At this point in the process, I wanted to go further with the story for each use case, so I added environment to nail down the real struggles that come with lugging things around in your arms. I visualized the customer with the laundry on a bike, the one with groceries on the train, and finally the one with luggage at an airport with many escalators. There could be countless more environments.
Next, I designed the logo. It needed to be dead simple, usable as a patch or tag on the product, and visually subtle, so as not to overpower the physical product (I hate that!). I decided to use the H in hug to mimic the product itself.

Finally, I created the responsive web design. I stayed in Sketch and chose to do a mobile-first approach, starting with the iPhone6 layout you see on the right below. I like to keep things simple, so I opted for the tag line, an image of the product, a "customize + buy" CTA button, followed by some brief details. At the bottom I included an icon logo (links to website) and the footer contains the full menu reiterated, in case people need a second to figure out the green arrow at the top is a pull-down. Next, I fleshed this design out for tablet, medium and HD screens, expanding each section and revealing more detail as the canvas size grew. I included dropdown multi-level menus, secondary menus (social, privacy etc), and a cheeky header. On larger screens, I featured the video-driven "how it works" section. On HD screens, there I used the extra real estate to highlight the blog.
Copy + Rapid Business Prototyping
My utter hatred of dummy content combined with my sheer adoration of rapid prototyping brings me to my process on writing copy. LugHug was a classic example of my "working backwards" method. Visualizing the end goal at the front gave me permission to create a big, bold entrepreneurial business concept and set the ideals.

With a project like this, where I own the full process, brand and voice, I enjoy going full tilt on the site development from a customer experience angle. As I mentioned, instead of writing a standard business plan, I like to make the site organization process perform double duty. So, instead of dropping in lorem ipsum to build out my wireframes, I take time to bake the content into the design, including philosophy, message, goals, dreams, attitudes and other nitty gritty details like policies + materials etc. Functionally, I can focus on the intention of each page, section and block. I can ask myself...what else needs to be here? What can I omit? If I were a customer, would this text excite me? Do I need more pictures? What processes will the site user go through in this part of the site?

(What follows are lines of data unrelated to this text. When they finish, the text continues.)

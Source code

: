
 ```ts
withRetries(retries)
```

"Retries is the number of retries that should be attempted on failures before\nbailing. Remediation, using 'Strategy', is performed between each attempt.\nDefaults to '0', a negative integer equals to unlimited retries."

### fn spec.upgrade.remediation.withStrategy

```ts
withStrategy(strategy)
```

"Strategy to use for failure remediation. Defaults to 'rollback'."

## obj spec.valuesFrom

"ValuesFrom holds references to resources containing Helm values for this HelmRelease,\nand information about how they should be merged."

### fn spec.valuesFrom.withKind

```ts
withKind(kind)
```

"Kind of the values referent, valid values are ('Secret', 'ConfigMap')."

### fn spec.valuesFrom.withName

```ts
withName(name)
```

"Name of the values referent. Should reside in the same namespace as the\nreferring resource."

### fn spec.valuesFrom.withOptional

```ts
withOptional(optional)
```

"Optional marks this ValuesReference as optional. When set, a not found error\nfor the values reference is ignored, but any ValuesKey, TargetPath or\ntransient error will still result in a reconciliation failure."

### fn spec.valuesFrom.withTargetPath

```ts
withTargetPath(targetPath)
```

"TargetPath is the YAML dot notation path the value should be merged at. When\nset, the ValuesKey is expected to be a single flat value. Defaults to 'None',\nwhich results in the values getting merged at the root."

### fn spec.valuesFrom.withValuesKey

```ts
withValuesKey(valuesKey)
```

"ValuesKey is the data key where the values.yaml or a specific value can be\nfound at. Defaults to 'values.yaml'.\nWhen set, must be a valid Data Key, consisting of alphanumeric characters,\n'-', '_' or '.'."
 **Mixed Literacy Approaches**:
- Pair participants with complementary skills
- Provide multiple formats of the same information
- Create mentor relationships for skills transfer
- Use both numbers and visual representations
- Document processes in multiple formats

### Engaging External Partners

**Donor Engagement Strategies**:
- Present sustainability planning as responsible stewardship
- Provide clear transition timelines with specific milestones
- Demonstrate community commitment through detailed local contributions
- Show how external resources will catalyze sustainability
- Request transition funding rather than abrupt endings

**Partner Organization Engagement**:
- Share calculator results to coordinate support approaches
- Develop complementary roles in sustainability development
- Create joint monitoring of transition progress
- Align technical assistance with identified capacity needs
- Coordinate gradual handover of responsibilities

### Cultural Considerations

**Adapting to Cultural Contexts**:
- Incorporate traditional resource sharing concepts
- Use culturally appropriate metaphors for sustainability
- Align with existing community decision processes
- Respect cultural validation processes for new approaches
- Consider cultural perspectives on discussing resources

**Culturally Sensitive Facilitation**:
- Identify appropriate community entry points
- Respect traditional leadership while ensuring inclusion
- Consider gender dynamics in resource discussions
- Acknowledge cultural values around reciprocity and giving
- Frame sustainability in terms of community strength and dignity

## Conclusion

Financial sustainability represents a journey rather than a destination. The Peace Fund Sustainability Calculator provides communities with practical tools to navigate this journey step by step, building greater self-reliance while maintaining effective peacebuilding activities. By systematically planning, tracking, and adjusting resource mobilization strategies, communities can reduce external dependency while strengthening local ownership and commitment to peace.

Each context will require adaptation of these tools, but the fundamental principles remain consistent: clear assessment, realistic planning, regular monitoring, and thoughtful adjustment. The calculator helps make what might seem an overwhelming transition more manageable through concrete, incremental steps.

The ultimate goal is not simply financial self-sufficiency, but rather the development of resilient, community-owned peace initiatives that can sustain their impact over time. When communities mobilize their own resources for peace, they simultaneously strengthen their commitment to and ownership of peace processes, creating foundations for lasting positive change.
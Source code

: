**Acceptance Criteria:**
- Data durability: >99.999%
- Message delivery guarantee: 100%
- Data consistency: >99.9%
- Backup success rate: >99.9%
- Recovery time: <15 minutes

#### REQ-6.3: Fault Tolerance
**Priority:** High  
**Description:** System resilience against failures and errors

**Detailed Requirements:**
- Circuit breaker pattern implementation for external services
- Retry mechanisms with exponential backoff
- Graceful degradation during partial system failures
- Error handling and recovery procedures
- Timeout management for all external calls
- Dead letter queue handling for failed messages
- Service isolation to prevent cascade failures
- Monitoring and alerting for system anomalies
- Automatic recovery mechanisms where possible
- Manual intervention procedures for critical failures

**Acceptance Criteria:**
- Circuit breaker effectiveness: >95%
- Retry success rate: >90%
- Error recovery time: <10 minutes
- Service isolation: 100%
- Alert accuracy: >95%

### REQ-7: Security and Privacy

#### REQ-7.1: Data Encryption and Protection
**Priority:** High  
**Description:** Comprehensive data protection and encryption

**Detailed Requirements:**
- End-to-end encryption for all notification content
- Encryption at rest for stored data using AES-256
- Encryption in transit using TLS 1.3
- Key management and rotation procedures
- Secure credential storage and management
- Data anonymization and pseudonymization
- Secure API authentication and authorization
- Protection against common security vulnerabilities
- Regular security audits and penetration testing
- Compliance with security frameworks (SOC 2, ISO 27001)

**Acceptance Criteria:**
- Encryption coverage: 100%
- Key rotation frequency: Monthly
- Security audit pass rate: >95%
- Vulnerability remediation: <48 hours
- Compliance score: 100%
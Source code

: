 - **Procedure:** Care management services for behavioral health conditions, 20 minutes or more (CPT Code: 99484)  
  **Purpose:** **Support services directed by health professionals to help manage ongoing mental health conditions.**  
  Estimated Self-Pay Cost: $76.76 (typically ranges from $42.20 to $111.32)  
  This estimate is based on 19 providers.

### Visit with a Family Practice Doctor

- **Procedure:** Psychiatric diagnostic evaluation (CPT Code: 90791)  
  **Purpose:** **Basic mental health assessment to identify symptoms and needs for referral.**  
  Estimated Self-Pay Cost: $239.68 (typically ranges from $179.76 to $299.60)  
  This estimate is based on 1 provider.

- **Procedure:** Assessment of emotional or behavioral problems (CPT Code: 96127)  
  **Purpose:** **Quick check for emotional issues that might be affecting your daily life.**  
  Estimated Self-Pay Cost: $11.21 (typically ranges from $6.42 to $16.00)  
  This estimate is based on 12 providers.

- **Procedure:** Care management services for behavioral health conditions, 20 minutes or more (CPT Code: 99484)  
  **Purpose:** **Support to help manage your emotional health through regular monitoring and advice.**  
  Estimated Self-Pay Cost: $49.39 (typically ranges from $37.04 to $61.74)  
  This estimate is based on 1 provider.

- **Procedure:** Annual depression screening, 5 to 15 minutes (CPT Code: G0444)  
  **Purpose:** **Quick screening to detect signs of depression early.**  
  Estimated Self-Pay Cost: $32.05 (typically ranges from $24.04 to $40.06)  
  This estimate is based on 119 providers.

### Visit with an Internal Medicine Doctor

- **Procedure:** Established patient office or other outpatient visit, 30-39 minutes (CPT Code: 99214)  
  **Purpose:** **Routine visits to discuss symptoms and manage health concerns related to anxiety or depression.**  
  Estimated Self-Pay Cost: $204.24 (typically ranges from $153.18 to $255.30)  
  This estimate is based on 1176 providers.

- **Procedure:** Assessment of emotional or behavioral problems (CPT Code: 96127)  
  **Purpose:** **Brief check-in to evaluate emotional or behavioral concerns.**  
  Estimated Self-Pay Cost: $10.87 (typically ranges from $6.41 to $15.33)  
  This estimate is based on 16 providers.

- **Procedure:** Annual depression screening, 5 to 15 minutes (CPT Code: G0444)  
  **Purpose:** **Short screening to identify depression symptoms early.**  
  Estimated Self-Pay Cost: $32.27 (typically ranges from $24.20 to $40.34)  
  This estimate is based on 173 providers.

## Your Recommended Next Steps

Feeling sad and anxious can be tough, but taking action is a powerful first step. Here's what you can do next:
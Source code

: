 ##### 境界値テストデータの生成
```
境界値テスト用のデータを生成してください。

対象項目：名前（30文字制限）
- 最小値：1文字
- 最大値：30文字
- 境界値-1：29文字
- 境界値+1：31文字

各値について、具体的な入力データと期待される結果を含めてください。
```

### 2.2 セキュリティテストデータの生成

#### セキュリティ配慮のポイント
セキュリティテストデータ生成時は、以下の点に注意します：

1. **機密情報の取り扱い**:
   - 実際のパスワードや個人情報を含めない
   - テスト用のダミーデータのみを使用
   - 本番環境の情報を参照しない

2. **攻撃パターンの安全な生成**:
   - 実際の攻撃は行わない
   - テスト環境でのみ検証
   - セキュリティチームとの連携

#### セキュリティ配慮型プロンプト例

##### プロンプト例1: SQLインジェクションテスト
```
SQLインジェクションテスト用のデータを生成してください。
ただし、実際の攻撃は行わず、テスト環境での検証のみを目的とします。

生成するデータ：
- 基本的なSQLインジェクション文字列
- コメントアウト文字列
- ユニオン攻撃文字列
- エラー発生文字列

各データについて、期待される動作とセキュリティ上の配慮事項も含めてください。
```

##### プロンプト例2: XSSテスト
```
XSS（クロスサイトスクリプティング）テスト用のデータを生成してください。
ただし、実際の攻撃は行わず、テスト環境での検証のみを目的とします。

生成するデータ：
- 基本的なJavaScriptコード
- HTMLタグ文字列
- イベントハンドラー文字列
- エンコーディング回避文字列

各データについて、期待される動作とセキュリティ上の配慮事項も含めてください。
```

These design questions help me sort out operational development as I go along. I have a hypothesis that with my left brain engaged, I can trigger the more left brain parts of business planning naturally. Without leaving the design flow, I workshopped questions like: What is our shipping policy? How much will shipping cost? What is the return policy? Will there be a guarantee? How can we get test users and photograph them with the product? What types of people will we want to reach out to for networking and blog guest appearances? What kinds of impacts do we want to have on the environment and socially?

In this way, I used my "dummy copy" as the foundation of my business plan, and as a vision board for the project all in one. And hey, some of the concepts in the designs might be analyzed, put in phases or scaled down, but dreaming is how I get things done, so why not dream big?